TITLE: Data management during and after my PhD
DATE: 2021-09-20
AUTHOR: John L. Godlee
====================================================================


During my PhD I spent a lot of time collecting field data. Along 
with colleagues from Angola I setup 15 1 ha permanent woodland 
survey plots in Bicuar National Park, Angola, where we conducted a 
census of all woody stems >5 cm diameter, and made additional 
measurements of the grass biomass and tree canopy cover. These 
plots will hopefully have another census in 2023. I also collected 
terrestrial LiDAR data in 22 1 ha woodland plots, all 15 in Bicuar 
National Park and an additional seven in southern Tanzania, to 
quantify canopy complexity.

I think these two datasets form a key product of my PhD thesis. PhD 
students often generate a lot of data, but only a minority of PhD 
students develop a long-term plan for data management and data 
dissemination. I chose to write an extra chapter in my thesis all 
about the multiple uses of the data I collected, and it's 
contribution to the greater good of the field, but it requires that 
the data are properly archived, managed, and advertised, otherwise 
nobody else will want to use it. Like the investigative chapters of 
the thesis, which I hope can be converted into manuscripts for 
peer-review, extending their lifespan and making them more 
impactful by reaching a larger audience, I hope that I can ensure 
the data I collected during my PhD has a legacy beyond just my PhD 
thesis.

  [generate a lot of data]: https://hal.univ-lille.fr/hal-01248979
  [data management]: 
https://www.researchgate.net/publication/305395587_Research_traditio
ns_and_emerging_expectations_PhD_students_and_their_research_data_ma
nagement

Lots of universities have a data management plan web page, these 
are some of the first results from Google for "phd data management":

-   University College London
-   University of York
-   University of Sheffield
-   University of Bath
-   University of Leeds
-   University of Liverpool
-   University of Birmingham
-   University of Bristol
-   University of Exeter
-   University of Southampton

  [University College London]: 
https://www.ucl.ac.uk/library/research-support/research-data-managem
ent/policies/writing-data-management-plan
  [University of York]: 
https://www.york.ac.uk/library/info-for/researchers/data/planning/
  [University of Sheffield]: 
https://www.sheffield.ac.uk/library/rdm/dmp
  [University of Bath]: 
https://library.bath.ac.uk/research-data/data-management-plans/unive
rsity-dmp-templates
  [University of Leeds]: 
https://library.leeds.ac.uk/info/14062/research_data_management/62/d
ata_management_planning
  [University of Liverpool]: 
https://libcal.liverpool.ac.uk/event/3671658
  [University of Birmingham]: 
https://intranet.birmingham.ac.uk/as/libraryservices/library/researc
h/rdm/data-management-plans.aspx
  [University of Bristol]: 
http://www.bristol.ac.uk/staff/researchers/data/
  [University of Exeter]: 
https://www.exeter.ac.uk/research/researchdatamanagement/before/plan
s/
  [University of Southampton]: 
https://library.soton.ac.uk/researchdata/phd

The University of Edinburgh, where I did my PhD, also has one, but 
I didn't see it until writing this blog post, a week after handing 
in.

Writing a DMP | The University of Edinburgh

At the end of the first year of my PhD I wrote a "Confirmation 
Report". In other institutions I've heard them referred to as 
"Upgrades". It's sort of a friendly examination that makes sure you 
have a developed plan for what to do during the PhD, before it's 
too late.
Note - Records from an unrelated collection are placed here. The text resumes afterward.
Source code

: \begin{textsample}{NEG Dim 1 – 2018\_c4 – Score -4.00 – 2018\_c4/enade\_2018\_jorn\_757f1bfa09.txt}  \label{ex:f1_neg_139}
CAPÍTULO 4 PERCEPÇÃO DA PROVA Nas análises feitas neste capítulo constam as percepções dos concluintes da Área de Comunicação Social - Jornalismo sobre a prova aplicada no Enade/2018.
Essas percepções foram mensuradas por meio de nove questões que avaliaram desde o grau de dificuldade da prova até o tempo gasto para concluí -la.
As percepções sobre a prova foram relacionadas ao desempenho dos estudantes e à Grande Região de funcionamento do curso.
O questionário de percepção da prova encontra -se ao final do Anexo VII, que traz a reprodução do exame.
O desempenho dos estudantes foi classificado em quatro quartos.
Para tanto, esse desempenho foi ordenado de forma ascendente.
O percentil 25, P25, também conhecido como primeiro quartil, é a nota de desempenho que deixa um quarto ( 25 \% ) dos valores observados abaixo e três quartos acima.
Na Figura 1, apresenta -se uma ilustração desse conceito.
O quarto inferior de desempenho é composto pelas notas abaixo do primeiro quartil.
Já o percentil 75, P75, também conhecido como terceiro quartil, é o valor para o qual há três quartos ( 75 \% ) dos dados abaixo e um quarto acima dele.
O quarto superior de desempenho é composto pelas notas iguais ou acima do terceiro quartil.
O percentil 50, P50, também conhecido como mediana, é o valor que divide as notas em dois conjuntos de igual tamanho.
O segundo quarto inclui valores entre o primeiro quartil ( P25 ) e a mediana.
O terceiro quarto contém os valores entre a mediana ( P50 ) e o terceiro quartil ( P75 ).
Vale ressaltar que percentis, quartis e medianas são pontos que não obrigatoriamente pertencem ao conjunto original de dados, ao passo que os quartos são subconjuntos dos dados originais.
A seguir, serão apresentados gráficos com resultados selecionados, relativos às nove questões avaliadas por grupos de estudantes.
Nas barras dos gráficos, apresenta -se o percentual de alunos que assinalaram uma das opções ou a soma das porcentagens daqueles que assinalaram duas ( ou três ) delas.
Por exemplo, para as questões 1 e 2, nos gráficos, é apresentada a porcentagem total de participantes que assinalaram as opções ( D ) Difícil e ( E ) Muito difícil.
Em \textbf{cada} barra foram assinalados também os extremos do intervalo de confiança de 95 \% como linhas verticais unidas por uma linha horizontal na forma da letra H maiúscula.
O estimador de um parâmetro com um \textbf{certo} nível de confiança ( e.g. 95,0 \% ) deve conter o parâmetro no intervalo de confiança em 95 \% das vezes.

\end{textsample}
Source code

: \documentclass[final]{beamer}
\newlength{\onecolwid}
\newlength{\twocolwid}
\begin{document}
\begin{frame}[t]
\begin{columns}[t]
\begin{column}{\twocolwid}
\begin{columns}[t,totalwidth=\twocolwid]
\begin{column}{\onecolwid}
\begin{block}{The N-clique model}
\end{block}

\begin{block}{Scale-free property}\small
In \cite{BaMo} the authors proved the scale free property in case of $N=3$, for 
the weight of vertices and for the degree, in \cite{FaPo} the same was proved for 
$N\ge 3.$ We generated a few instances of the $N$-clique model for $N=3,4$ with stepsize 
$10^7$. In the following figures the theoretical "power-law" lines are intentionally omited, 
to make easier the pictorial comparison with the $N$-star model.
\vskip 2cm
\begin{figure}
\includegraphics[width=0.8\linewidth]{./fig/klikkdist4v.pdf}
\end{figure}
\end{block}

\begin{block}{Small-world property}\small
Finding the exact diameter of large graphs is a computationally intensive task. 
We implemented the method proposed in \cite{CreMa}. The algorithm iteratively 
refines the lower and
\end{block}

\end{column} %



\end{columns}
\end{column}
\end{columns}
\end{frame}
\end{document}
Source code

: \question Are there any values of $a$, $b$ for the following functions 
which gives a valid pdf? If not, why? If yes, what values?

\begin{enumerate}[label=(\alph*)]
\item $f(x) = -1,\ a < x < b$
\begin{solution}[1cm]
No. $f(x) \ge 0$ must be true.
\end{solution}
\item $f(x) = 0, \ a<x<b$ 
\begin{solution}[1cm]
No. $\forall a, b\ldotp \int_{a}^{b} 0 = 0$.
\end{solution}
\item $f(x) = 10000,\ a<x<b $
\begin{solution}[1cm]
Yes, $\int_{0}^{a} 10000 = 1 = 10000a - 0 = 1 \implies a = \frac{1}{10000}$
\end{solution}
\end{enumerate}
You write a report that's part literature review and part 
methodology proposal, then have a mini viva with some other 
academics. I always felt like my confirmation report should have 
required a data management plan, similar to how it required an 
ethics assessment and a timeframe, but it didn't. We did have a 
short presentation on data management during the "Research Planning 
and Management" course in the first year of the PhD, which 
consisted mostly of information on how to store data on the 
University network. I would have liked to see more guidance on how 
to manage and archive large volumes of data (TBs), both during and 
after the PhD, to ensure that data is usable by others, and by your 
future self.

For the plot census data, which was only a couple of GBs, I have 
stored the data in three places:

-   University datastore - accessible by ssh, backed up regularly 
by the University
-   Hard drive stored at my parent's house
-   Hard drive stored at my house

This conforms to the 3-2-1 backup rule, which recommends keeping at 
least 3 copies of the data, with at least 2 different media types 
(hard drive, network share), and store 1 copy off-site (I have two 
different off-site locations, University, parent's house). I also 
have "cleaned" versions of the plot census data hosted on the 
SEOSAW database, which makes the data accessible to other 
researchers under agreement. I've already had a few other projects 
request to use the data, which is very nice to see.

  [3-2-1 backup rule]: 
https://en.wikipedia.org/wiki/Backup#3-2-1_rule
  [SEOSAW database]: https://seosaw.github.io/

One thing that I didn't keep good track of for a little while was 
only using one copy as the 'primary' copy, and using the others as 
backup only. At one point I was writing new data to both my 
personal hard drives and I got mixed up. Since then, I put one of 
the hard drives in a cupboard out of site, to deter me from writing 
data to it unless I wanted to do a backup. As an aside, I use rsync 
to make backups. It's quick and efficient and very rarely fails. I 
have plans to buy a NAS (Network Attached Storage), the Synology 
DS420+ looks nice, but for now having loose hard drives will have 
to suffice.

  [rsync]: https://www.google.com/search?hl=en&q=rsync
  [Synology DS420+]: https://www.synology.com/en-us/products/DS420+

The LiDAR data consists of raw .zfs files exported directly from 
the scanner, databases built by Cyclone (Leica's proprietary LiDAR 
processing software), PTX files outputted by Cyclone, and LAZ files 
created by me which compress the huge PTX files to a more 
manageable binary format.

The key items to keep in my opinion are the raw .zfs files, and the 
PTX files, as they constitute the raw untouched data in open 
formats, but the LAZ files are the ones I'll probably use most on a 
day to day basis, simply because they are small enough that drive 
I/O isn't a bottleneck for processing time.

I've got the LAZ files backed up in the same places as the plot 
census data, and also in a DataShare repository, which gives them a 
permanent DOI and makes them available for others to use. The scan 
databases I don't think I will back up, because every aspect of 
information in them is represented in some other file. The only 
convenience of keeping them is that I would be able to quickly boot 
up Cyclone and use their very good 3D rendering, but Cloud Compare 
is enough for me most of the time. The PTX files I have backed up 
both on my personal hard drives, and also on cassette at the 
University, a service which costs about £50 per pair of tapes I 
think, which is very reasonable. This isn't perfect as the cassette 
backup isn't that accessible, but the PTX files are just so big 
that it's difficult to keep them anywhere else. As long as I have 
two sets of hard drives, each stored in different places, they 
should be safe.

  [DataShare repository]: 
https://datashare.ed.ac.uk/handle/10283/3997
  [Cloud Compare]: https://www.danielgm.net/cc/